──────── Given data ────────

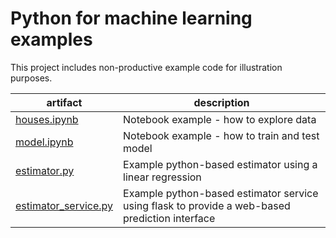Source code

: 
# Python for machine learning examples

This project includes non-productive example code for illustration purposes.

| artifact     | description |
| ------------ | ----------- |
| [houses.ipynb](/houses.ipynb) | Notebook example - how to explore data  |
| [model.ipynb](/model.ipynb) | Notebook example - how to train and test model  |
| [estimator.py](/estimator.py) | Example python-based estimator using a linear regression  |
| [estimator_service.py](/estimator_service.py) | Example python-based estimator service using flask to provide a web-based prediction interface  |
 
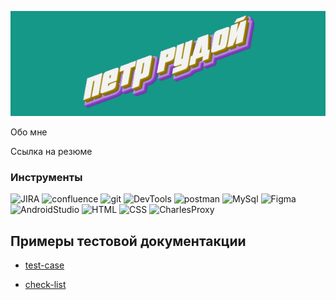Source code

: ![Header](https://github.com/LittleJes/LittleJes/blob/main/assets/download.gif) 

Обо мне

Ссылка на резюме

### Инструменты
![JIRA](https://img.shields.io/badge/JIRA-149887?style=for-the-badge&logo=jira&logoColor=0052cc)
![confluence](https://img.shields.io/badge/confluence-149887?style=for-the-badge&logo=confluence&logoColor=0052cc)
![git](https://img.shields.io/badge/Github-149887?style=for-the-badge&logo=github&logoColor=8cc4d7)
![DevTools](https://img.shields.io/badge/DevTools-149887?style=for-the-badge&logo=googlechrome&logoColor=0052cc)
![postman](https://img.shields.io/badge/postman-149887?style=for-the-badge&logo=postman)
![MySql](https://img.shields.io/badge/MySQL-149887?style=for-the-badge&logo=mysql&logoColor=00618a)
![Figma](https://img.shields.io/badge/Figma-149887?style=for-the-badge&logo=figma&logoColor=7d5fa6)
![AndroidStudio](https://img.shields.io/badge/AndroidStudio-149887?style=for-the-badge&logo=androidstudio&logoColor=3ad07d)
![HTML](https://img.shields.io/badge/HTML-149887?style=for-the-badge&logo=html&logoColor=7d5fa6)
![CSS](https://img.shields.io/badge/CSS-149887?style=for-the-badge&logo=CSS&logoColor=7d5fa6)
![CharlesProxy](https://img.shields.io/badge/CharlesProxy-149887?style=for-the-badge&logo=Charles&logoColor=0052cc)

## Примеры тестовой документакции
- [test-case](https://github.com/LittleJes/test-case)

- [check-list](https://github.com/LittleJes/check-list)
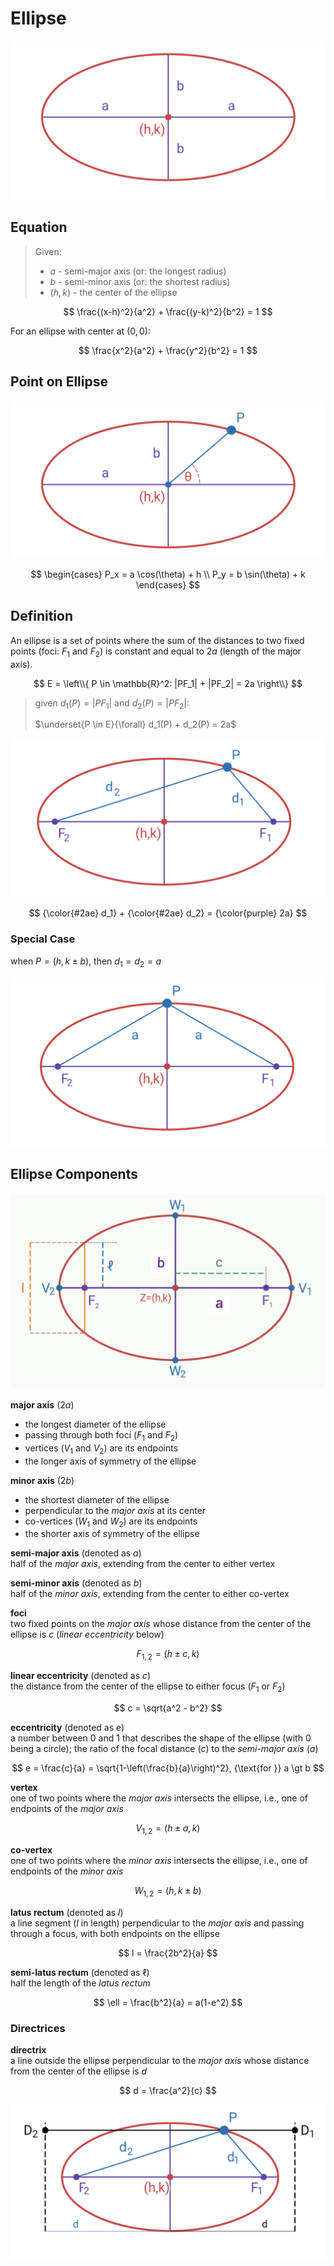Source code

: # Ellipse

![Ellipse](https://raw.githubusercontent.com/damianc/math-notes/refs/heads/master/_images/anal-geom/ellipse/ellipse-basic-scheme.png)

## Equation

> Given:
> - $a$ - semi-major axis (or: the longest radius)
> - $b$ - semi-minor axis (or: the shortest radius)
> - $(h,k)$ - the center of the ellipse

$$
\frac{(x-h)^2}{a^2} + \frac{(y-k)^2}{b^2} = 1
$$

For an ellipse with center at $(0,0)$:

$$
\frac{x^2}{a^2} + \frac{y^2}{b^2} = 1
$$

## Point on Ellipse

![Point on Ellipse](https://raw.githubusercontent.com/damianc/math-notes/refs/heads/master/_images/anal-geom/ellipse/ellipse-point-location.png)

$$
\begin{cases}
P_x = a \cos(\theta) + h
\\
P_y = b \sin(\theta) + k
\end{cases}
$$

## Definition

An ellipse is a set of points where the sum of the distances to two fixed points (foci: $F_1$ and $F_2$) is constant and equal to $2a$ (length of the major axis).

$$
E = \left\\{
 P \in \mathbb{R}^2:
 |PF_1| + |PF_2| = 2a
\right\\}
$$

> given $d_1(P) = |PF_1|$ and $d_2(P) = |PF_2|$:
>   
> $\underset{P \in E}{\forall} d_1(P) + d_2(P) = 2a$

![Sum of Distances from Foci](https://raw.githubusercontent.com/damianc/math-notes/refs/heads/master/_images/anal-geom/ellipse/ellipse-dists-sum.png)

$$
{\color{#2ae} d_1} + {\color{#2ae} d_2} = {\color{purple} 2a}
$$

### Special Case

when $P=(h,k \pm b)$, then $d_1 = d_2 = a$

![Sum of Equal Distances from Foci](https://raw.githubusercontent.com/damianc/math-notes/refs/heads/master/_images/anal-geom/ellipse/ellipse-dists-sum-special.png)

## Ellipse Components

![Ellipse Components](https://raw.githubusercontent.com/damianc/math-notes/refs/heads/master/_images/anal-geom/ellipse/ellipse-components.png)

**major axis** ($2a$)  
- the longest diameter of the ellipse
- passing through both foci ($F_1$ and $F_2$)
- vertices ($V_1$ and $V_2$) are its endpoints
- the longer axis of symmetry of the ellipse

**minor axis** ($2b$)  
- the shortest diameter of the ellipse
- perpendicular to the _major axis_ at its center
- co-vertices ($W_1$ and $W_2$) are its endpoints
- the shorter axis of symmetry of the ellipse

**semi-major axis** (denoted as $a$)  
half of the _major axis_, extending from the center to either vertex

**semi-minor axis** (denoted as $b$)  
half of the _minor axis_, extending from the center to either co-vertex

**foci**  
two fixed points on the _major axis_ whose distance from the center of the ellipse is $c$ (_linear eccentricity_ below)

$$
F_{1,2} = (h \pm c, k)
$$

**linear eccentricity** (denoted as $c$)  
the distance from the center of the ellipse to either focus ($F_1$ or $F_2$)

$$
c = \sqrt{a^2 - b^2}
$$

**eccentricity** (denoted as $e$)  
a number between $0$ and $1$ that describes the shape of the ellipse (with $0$ being a circle); the ratio of the focal distance ($c$) to the _semi-major axis_ ($a$)

$$
e = \frac{c}{a} = \sqrt{1-\left(\frac{b}{a}\right)^2}, {\text{for }} a \gt b
$$

**vertex**  
one of two points where the _major axis_ intersects the ellipse, i.e., one of endpoints of the _major axis_

$$
V_{1,2} = (h \pm a, k)
$$

**co-vertex**  
one of two points where the _minor axis_ intersects the ellipse, i.e., one of endpoints of the _minor axis_

$$
W_{1,2} = (h, k \pm b)
$$

**latus rectum** (denoted as $l$)  
a line segment ($l$ in length) perpendicular to the _major axis_ and passing through a focus, with both endpoints on the ellipse

$$
l = \frac{2b^2}{a}
$$

**semi-latus rectum** (denoted as $\ell$)  
half the length of the _latus rectum_

$$
\ell = \frac{b^2}{a} = a(1-e^2)
$$

### Directrices

**directrix**  
a line outside the ellipse perpendicular to the _major axis_ whose distance from the center of the ellipse is $d$

$$
d = \frac{a^2}{c}
$$

![Ellipse Directrices](https://raw.githubusercontent.com/damianc/math-notes/refs/heads/master/_images/anal-geom/ellipse/ellipse-directrix.png)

────────

Return the material exactly as it reads, though without the pictures it holds.

§ Result:
Source code

: 
# Python for machine learning examples

This project includes non-productive example code for illustration purposes.

| artifact     | description |
| ------------ | ----------- |
| [houses.ipynb](/houses.ipynb) | Notebook example - how to explore data  |
| [model.ipynb](/model.ipynb) | Notebook example - how to train and test model  |
| [estimator.py](/estimator.py) | Example python-based estimator using a linear regression  |
| [estimator_service.py](/estimator_service.py) | Example python-based estimator service using flask to provide a web-based prediction interface  |
 
Source code

: ![Header](https://github.com/LittleJes/LittleJes/blob/main/assets/download.gif) 

Обо мне

Ссылка на резюме

### Инструменты
![JIRA](https://img.shields.io/badge/JIRA-149887?style=for-the-badge&logo=jira&logoColor=0052cc)
![confluence](https://img.shields.io/badge/confluence-149887?style=for-the-badge&logo=confluence&logoColor=0052cc)
![git](https://img.shields.io/badge/Github-149887?style=for-the-badge&logo=github&logoColor=8cc4d7)
![DevTools](https://img.shields.io/badge/DevTools-149887?style=for-the-badge&logo=googlechrome&logoColor=0052cc)
![postman](https://img.shields.io/badge/postman-149887?style=for-the-badge&logo=postman)
![MySql](https://img.shields.io/badge/MySQL-149887?style=for-the-badge&logo=mysql&logoColor=00618a)
![Figma](https://img.shields.io/badge/Figma-149887?style=for-the-badge&logo=figma&logoColor=7d5fa6)
![AndroidStudio](https://img.shields.io/badge/AndroidStudio-149887?style=for-the-badge&logo=androidstudio&logoColor=3ad07d)
![HTML](https://img.shields.io/badge/HTML-149887?style=for-the-badge&logo=html&logoColor=7d5fa6)
![CSS](https://img.shields.io/badge/CSS-149887?style=for-the-badge&logo=CSS&logoColor=7d5fa6)
![CharlesProxy](https://img.shields.io/badge/CharlesProxy-149887?style=for-the-badge&logo=Charles&logoColor=0052cc)

## Примеры тестовой документакции
- [test-case](https://github.com/LittleJes/test-case)

- [check-list](https://github.com/LittleJes/check-list)
Source code

: # Ellipse

![Ellipse](https://raw.githubusercontent.com/damianc/math-notes/refs/heads/master/_images/anal-geom/ellipse/ellipse-basic-scheme.png)

## Equation

> Given:
> - $a$ - semi-major axis (or: the longest radius)
> - $b$ - semi-minor axis (or: the shortest radius)
> - $(h,k)$ - the center of the ellipse

$$
\frac{(x-h)^2}{a^2} + \frac{(y-k)^2}{b^2} = 1
$$

For an ellipse with center at $(0,0)$:

$$
\frac{x^2}{a^2} + \frac{y^2}{b^2} = 1
$$

## Point on Ellipse

![Point on Ellipse](https://raw.githubusercontent.com/damianc/math-notes/refs/heads/master/_images/anal-geom/ellipse/ellipse-point-location.png)

$$
\begin{cases}
P_x = a \cos(\theta) + h
\\
P_y = b \sin(\theta) + k
\end{cases}
$$

## Definition

An ellipse is a set of points where the sum of the distances to two fixed points (foci: $F_1$ and $F_2$) is constant and equal to $2a$ (length of the major axis).

$$
E = \left\\{
 P \in \mathbb{R}^2:
 |PF_1| + |PF_2| = 2a
\right\\}
$$

> given $d_1(P) = |PF_1|$ and $d_2(P) = |PF_2|$:
>   
> $\underset{P \in E}{\forall} d_1(P) + d_2(P) = 2a$

![Sum of Distances from Foci](https://raw.githubusercontent.com/damianc/math-notes/refs/heads/master/_images/anal-geom/ellipse/ellipse-dists-sum.png)

$$
{\color{#2ae} d_1} + {\color{#2ae} d_2} = {\color{purple} 2a}
$$

### Special Case

when $P=(h,k \pm b)$, then $d_1 = d_2 = a$

![Sum of Equal Distances from Foci](https://raw.githubusercontent.com/damianc/math-notes/refs/heads/master/_images/anal-geom/ellipse/ellipse-dists-sum-special.png)

## Ellipse Components

![Ellipse Components](https://raw.githubusercontent.com/damianc/math-notes/refs/heads/master/_images/anal-geom/ellipse/ellipse-components.png)

**major axis** ($2a$)  
- the longest diameter of the ellipse
- passing through both foci ($F_1$ and $F_2$)
- vertices ($V_1$ and $V_2$) are its endpoints
- the longer axis of symmetry of the ellipse

**minor axis** ($2b$)  
- the shortest diameter of the ellipse
- perpendicular to the _major axis_ at its center
- co-vertices ($W_1$ and $W_2$) are its endpoints
- the shorter axis of symmetry of the ellipse

**semi-major axis** (denoted as $a$)  
half of the _major axis_, extending from the center to either vertex

**semi-minor axis** (denoted as $b$)  
half of the _minor axis_, extending from the center to either co-vertex

**foci**  
two fixed points on the _major axis_ whose distance from the center of the ellipse is $c$ (_linear eccentricity_ below)

$$
F_{1,2} = (h \pm c, k)
$$

**linear eccentricity** (denoted as $c$)  
the distance from the center of the ellipse to either focus ($F_1$ or $F_2$)

$$
c = \sqrt{a^2 - b^2}
$$

**eccentricity** (denoted as $e$)  
a number between $0$ and $1$ that describes the shape of the ellipse (with $0$ being a circle); the ratio of the focal distance ($c$) to the _semi-major axis_ ($a$)

$$
e = \frac{c}{a} = \sqrt{1-\left(\frac{b}{a}\right)^2}, {\text{for }} a \gt b
$$

**vertex**  
one of two points where the _major axis_ intersects the ellipse, i.e., one of endpoints of the _major axis_

$$
V_{1,2} = (h \pm a, k)
$$

**co-vertex**  
one of two points where the _minor axis_ intersects the ellipse, i.e., one of endpoints of the _minor axis_

$$
W_{1,2} = (h, k \pm b)
$$

**latus rectum** (denoted as $l$)  
a line segment ($l$ in length) perpendicular to the _major axis_ and passing through a focus, with both endpoints on the ellipse

$$
l = \frac{2b^2}{a}
$$

**semi-latus rectum** (denoted as $\ell$)  
half the length of the _latus rectum_

$$
\ell = \frac{b^2}{a} = a(1-e^2)
$$

### Directrices

**directrix**  
a line outside the ellipse perpendicular to the _major axis_ whose distance from the center of the ellipse is $d$

$$
d = \frac{a^2}{c}
$$

![Ellipse Directrices](https://raw.githubusercontent.com/damianc/math-notes/refs/heads/master/_images/anal-geom/ellipse/ellipse-directrix.png)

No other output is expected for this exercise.